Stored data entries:
^^^^^^^^

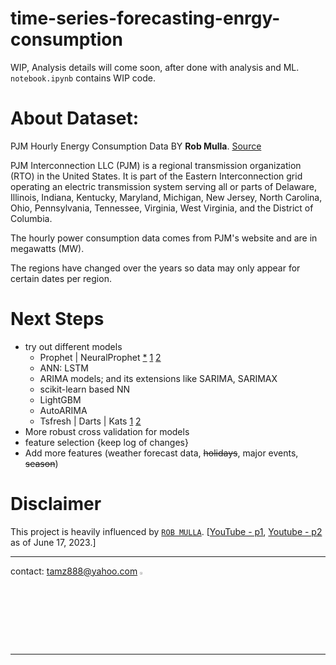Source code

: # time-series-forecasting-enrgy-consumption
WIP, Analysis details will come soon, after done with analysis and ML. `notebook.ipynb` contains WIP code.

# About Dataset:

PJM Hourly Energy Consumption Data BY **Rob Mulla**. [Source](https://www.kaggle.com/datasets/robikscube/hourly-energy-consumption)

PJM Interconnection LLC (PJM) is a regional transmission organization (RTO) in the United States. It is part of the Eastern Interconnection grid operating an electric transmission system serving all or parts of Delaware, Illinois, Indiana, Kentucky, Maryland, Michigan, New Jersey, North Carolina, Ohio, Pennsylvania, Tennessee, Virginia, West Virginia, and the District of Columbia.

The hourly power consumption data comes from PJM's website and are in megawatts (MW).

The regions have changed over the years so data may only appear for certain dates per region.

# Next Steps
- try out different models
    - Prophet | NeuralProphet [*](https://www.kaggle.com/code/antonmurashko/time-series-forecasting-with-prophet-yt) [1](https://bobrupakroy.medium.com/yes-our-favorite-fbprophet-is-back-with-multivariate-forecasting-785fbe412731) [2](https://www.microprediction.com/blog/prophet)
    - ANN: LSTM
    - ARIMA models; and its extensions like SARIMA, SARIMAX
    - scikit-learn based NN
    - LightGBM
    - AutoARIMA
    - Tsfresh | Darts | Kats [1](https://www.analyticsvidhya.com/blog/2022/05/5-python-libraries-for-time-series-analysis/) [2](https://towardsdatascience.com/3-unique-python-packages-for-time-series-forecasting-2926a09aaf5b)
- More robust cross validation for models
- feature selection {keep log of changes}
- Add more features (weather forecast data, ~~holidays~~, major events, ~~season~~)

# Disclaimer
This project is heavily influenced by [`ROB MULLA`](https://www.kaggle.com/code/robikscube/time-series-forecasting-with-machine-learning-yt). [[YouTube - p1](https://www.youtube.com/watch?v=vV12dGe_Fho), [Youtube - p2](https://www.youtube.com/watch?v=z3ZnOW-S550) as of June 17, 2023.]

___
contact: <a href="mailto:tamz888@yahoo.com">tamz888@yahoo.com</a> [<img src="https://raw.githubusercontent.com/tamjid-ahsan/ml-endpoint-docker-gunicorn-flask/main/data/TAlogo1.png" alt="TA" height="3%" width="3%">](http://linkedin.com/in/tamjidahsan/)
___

^^^^^^^^

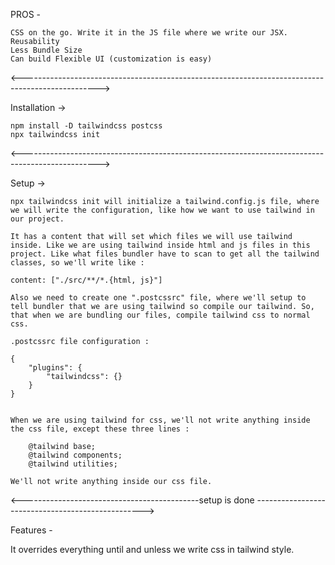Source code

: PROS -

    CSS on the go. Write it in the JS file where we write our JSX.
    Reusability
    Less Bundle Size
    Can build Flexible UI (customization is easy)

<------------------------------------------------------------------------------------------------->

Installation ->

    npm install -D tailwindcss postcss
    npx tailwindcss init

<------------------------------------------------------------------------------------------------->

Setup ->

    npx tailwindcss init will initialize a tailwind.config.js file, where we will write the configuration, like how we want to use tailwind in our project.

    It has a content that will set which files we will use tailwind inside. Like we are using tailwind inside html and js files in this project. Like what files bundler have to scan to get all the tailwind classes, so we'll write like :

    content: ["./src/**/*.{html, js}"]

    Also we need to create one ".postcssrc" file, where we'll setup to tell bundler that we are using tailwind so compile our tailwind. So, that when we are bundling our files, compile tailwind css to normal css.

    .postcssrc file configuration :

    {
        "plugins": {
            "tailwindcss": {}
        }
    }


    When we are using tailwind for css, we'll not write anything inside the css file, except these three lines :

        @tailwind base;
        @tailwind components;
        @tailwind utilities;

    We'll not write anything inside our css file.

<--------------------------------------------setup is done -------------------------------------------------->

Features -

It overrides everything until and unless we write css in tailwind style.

^^^^^^^^

◆ ABOUT THIS EXERCISE: Go line by line through the data above and report each one that holds the string "have".

◆ SOLUTION TO THE PROBLEM:
The regions have changed over the years so data may only appear for certain dates per region.
    It has a content that will set which files we will use tailwind inside. Like we are using tailwind inside html and js files in this project. Like what files bundler have to scan to get all the tailwind classes, so we'll write like :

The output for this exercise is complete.